- _PROBLEM TO WORK ON_: Every line below that has "refineNeighbor" in it should be copied.
:: INPUT DATA
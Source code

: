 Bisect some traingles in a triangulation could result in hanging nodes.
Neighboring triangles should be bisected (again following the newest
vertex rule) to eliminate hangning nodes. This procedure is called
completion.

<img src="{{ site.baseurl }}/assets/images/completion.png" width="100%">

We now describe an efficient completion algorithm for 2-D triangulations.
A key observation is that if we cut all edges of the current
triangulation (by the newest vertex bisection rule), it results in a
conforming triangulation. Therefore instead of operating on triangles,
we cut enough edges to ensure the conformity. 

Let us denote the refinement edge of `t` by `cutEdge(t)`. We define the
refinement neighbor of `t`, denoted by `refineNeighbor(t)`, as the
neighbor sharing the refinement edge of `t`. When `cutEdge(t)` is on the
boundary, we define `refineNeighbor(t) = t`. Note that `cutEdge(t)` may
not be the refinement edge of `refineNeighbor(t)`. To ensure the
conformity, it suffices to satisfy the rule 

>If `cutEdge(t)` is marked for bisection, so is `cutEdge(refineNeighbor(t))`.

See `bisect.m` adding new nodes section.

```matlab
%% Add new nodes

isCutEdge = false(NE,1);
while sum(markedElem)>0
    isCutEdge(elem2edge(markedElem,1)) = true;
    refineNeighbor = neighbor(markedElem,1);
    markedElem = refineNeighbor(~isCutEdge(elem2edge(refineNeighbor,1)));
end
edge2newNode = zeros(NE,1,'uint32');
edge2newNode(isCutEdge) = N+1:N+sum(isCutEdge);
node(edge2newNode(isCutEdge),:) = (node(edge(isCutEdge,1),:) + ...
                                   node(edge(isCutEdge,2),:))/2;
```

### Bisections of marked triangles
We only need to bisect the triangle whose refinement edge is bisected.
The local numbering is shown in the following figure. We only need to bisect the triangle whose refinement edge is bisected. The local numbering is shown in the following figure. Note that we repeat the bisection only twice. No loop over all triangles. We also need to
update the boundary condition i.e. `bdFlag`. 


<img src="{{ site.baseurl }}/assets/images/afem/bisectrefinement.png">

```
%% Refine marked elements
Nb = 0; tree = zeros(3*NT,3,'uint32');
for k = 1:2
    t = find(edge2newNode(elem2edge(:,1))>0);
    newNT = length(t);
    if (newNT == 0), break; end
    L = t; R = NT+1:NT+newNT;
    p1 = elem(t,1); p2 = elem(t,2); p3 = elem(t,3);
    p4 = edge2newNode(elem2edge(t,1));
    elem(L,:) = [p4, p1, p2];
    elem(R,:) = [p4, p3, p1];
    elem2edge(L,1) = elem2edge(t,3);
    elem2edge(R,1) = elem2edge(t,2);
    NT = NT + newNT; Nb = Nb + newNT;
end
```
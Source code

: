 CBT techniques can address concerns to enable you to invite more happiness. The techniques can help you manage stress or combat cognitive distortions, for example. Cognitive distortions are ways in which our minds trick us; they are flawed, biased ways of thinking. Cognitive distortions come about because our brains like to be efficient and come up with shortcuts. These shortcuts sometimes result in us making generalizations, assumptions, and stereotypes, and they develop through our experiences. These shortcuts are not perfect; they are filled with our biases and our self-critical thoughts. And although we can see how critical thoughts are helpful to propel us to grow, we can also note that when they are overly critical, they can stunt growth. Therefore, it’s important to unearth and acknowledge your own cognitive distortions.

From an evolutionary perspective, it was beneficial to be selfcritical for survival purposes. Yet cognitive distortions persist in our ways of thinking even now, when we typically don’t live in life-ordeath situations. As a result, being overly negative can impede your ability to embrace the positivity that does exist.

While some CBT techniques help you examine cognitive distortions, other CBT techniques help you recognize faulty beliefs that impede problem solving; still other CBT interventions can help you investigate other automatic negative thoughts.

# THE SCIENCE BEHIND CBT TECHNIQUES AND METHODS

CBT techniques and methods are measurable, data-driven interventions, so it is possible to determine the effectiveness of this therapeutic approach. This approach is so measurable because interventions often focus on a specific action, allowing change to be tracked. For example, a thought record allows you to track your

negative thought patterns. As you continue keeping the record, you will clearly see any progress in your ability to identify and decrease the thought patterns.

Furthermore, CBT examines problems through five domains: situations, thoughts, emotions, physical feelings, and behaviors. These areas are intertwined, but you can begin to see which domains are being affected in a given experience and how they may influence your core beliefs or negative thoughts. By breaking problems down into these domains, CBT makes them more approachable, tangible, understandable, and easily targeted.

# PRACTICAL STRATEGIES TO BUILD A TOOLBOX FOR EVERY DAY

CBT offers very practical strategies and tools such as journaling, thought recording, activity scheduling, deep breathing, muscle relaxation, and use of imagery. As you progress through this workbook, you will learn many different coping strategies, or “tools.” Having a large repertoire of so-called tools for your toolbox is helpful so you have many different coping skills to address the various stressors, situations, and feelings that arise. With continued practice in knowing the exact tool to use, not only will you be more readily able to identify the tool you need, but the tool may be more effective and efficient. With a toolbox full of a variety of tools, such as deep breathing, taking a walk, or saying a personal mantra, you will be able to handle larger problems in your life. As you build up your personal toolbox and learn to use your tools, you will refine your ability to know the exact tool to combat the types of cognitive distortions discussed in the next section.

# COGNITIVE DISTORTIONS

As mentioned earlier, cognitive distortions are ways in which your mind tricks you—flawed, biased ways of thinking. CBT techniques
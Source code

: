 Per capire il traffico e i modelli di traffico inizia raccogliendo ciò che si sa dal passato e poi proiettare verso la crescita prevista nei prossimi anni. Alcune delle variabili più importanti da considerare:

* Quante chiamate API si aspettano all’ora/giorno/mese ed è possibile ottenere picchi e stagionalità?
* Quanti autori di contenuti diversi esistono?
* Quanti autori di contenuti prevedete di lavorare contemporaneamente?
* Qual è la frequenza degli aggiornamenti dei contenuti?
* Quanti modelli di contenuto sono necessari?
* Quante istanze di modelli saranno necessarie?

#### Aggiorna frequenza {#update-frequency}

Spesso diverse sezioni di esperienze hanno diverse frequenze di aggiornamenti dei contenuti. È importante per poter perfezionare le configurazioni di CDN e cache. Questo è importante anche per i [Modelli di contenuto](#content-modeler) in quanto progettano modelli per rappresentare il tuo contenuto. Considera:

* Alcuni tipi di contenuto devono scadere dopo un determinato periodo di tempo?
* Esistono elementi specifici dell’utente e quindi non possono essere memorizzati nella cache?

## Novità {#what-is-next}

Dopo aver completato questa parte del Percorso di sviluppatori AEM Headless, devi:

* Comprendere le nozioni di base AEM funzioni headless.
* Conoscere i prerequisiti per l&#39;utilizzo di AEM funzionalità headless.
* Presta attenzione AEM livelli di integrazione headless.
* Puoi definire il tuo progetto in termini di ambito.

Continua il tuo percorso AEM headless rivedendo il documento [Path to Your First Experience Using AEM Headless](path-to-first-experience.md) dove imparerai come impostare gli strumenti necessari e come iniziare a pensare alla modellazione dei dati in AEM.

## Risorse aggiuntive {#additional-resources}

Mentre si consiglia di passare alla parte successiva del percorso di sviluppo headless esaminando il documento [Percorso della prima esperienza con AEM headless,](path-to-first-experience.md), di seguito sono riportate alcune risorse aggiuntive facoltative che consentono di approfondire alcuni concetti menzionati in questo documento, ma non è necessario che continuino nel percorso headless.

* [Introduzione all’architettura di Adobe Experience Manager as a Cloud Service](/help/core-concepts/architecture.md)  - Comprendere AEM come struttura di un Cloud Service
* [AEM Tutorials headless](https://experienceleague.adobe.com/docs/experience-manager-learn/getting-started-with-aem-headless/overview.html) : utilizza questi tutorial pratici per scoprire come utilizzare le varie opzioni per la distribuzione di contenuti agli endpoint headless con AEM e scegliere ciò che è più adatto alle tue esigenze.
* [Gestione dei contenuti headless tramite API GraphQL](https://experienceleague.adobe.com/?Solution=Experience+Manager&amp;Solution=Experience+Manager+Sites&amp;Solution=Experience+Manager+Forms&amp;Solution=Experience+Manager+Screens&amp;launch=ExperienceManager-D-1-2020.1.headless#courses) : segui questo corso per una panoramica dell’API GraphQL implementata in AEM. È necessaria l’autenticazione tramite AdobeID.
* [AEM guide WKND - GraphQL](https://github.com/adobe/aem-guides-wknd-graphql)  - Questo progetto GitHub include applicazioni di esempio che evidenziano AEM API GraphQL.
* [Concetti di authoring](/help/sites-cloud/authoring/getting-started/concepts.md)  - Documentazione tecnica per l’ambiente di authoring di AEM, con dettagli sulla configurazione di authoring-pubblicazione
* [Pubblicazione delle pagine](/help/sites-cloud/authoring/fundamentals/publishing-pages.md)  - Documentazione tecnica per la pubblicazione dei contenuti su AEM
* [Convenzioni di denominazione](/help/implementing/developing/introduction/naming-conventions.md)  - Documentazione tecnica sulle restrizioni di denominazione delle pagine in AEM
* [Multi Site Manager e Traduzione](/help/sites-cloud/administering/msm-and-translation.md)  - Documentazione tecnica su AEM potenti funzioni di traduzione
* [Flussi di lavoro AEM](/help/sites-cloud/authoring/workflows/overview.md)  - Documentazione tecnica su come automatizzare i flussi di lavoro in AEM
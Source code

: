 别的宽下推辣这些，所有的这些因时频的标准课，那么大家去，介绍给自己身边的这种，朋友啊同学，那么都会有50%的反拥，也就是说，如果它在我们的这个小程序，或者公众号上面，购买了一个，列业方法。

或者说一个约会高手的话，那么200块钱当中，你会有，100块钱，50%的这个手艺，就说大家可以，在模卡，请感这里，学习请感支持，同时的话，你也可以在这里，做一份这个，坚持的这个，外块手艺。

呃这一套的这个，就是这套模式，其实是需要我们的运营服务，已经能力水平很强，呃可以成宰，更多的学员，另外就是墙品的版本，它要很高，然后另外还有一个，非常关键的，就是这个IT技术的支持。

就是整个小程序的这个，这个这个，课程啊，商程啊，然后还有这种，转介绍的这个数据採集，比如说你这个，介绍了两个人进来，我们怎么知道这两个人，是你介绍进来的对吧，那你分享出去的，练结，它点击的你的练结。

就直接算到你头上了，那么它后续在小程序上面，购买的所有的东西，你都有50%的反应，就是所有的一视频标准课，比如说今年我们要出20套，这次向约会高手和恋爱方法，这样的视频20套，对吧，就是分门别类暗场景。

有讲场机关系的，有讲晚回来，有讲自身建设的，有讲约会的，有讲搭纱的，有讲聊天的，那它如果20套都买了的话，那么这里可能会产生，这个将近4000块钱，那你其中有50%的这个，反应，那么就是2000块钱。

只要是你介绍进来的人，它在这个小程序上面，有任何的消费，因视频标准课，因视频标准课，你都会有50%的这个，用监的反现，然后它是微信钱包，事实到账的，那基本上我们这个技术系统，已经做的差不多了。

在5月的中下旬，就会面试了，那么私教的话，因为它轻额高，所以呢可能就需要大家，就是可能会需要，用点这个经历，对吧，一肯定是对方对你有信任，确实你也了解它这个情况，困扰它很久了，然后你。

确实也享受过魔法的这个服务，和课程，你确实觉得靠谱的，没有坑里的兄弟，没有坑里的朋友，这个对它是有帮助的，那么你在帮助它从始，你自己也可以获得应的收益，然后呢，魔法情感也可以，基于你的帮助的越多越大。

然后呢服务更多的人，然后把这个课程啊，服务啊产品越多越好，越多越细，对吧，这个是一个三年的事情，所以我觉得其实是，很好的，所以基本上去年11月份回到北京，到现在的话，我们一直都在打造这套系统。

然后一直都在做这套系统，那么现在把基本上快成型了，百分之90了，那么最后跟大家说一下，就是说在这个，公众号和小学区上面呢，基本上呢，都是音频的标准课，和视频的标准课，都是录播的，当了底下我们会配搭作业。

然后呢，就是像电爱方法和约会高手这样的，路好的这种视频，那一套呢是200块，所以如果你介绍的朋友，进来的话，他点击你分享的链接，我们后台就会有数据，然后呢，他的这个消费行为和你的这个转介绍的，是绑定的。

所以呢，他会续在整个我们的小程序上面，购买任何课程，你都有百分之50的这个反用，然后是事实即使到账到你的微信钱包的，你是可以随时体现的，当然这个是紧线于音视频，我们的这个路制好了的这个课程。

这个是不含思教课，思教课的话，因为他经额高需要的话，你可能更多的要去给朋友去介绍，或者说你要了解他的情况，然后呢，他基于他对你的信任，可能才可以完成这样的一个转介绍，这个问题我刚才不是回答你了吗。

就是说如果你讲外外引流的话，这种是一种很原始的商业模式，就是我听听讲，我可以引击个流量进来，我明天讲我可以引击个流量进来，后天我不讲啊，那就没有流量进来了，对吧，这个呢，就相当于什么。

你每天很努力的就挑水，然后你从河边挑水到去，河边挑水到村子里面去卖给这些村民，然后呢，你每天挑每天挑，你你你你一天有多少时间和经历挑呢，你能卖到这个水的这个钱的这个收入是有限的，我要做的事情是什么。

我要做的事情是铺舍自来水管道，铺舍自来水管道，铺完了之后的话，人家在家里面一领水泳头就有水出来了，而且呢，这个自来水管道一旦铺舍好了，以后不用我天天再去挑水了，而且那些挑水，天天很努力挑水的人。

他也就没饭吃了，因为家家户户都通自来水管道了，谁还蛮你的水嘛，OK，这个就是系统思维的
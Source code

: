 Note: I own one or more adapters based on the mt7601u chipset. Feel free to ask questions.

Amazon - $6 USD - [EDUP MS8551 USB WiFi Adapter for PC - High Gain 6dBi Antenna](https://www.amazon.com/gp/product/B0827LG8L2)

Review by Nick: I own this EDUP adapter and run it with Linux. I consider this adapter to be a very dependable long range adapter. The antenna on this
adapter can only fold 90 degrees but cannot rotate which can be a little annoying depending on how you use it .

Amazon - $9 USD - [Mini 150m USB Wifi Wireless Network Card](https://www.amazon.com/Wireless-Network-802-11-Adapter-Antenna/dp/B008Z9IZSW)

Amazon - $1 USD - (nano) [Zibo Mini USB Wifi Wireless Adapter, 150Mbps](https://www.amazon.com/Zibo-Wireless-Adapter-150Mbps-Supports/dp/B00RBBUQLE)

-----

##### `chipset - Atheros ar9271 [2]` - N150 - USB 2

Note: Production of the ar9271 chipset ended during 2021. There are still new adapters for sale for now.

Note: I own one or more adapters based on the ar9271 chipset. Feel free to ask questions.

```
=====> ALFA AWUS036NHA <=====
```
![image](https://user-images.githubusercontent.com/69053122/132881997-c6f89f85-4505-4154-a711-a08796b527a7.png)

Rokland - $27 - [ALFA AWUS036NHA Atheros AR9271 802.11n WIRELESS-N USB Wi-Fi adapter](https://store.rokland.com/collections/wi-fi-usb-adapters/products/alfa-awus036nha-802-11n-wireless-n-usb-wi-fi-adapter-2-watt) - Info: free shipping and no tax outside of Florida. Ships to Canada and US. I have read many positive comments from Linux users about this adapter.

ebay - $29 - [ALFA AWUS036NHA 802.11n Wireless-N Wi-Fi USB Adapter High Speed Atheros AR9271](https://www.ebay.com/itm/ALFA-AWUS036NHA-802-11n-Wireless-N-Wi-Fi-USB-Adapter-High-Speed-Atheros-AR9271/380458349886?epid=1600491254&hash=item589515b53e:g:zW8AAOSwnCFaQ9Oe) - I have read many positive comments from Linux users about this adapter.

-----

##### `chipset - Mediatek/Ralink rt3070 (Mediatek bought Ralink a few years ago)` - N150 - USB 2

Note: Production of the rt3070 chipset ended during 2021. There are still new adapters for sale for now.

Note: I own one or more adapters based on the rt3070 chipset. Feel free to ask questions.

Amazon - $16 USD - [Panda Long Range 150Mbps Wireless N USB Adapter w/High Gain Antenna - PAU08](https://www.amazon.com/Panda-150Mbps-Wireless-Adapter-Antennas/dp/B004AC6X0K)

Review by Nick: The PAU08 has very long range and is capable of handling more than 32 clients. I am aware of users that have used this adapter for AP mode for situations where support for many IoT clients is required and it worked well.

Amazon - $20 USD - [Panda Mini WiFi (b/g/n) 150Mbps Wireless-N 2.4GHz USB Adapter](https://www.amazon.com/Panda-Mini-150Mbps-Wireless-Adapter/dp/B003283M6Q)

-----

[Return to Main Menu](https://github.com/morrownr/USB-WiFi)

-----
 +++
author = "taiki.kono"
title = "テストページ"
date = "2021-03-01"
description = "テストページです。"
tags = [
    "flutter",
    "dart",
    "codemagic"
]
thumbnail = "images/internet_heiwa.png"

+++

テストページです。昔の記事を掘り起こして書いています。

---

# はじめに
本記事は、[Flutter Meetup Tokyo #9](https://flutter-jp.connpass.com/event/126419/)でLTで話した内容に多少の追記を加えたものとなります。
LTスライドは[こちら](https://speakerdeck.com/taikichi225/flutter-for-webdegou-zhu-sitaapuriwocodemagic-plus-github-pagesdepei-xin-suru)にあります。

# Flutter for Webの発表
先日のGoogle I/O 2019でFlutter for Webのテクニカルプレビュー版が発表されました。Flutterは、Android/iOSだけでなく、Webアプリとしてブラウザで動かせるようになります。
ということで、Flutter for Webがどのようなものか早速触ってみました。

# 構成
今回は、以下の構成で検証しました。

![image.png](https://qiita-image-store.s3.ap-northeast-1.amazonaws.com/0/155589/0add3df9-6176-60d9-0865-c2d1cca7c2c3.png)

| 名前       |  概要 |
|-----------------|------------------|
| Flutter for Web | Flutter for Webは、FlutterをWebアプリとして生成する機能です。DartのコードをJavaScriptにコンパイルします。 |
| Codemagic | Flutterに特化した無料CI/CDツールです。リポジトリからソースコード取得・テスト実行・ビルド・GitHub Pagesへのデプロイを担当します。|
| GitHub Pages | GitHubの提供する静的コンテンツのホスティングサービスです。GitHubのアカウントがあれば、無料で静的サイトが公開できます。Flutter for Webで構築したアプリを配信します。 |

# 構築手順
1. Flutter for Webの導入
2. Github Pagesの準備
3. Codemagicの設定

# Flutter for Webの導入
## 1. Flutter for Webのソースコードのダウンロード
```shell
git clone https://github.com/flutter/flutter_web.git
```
::::
- _ANSWER TO THIS EXERCISE_:
refinement neighbor of `t`, denoted by `refineNeighbor(t)`, as the
boundary, we define `refineNeighbor(t) = t`. Note that `cutEdge(t)` may
not be the refinement edge of `refineNeighbor(t)`. To ensure the
>If `cutEdge(t)` is marked for bisection, so is `cutEdge(refineNeighbor(t))`.
    refineNeighbor = neighbor(markedElem,1);
    markedElem = refineNeighbor(~isCutEdge(elem2edge(refineNeighbor,1)));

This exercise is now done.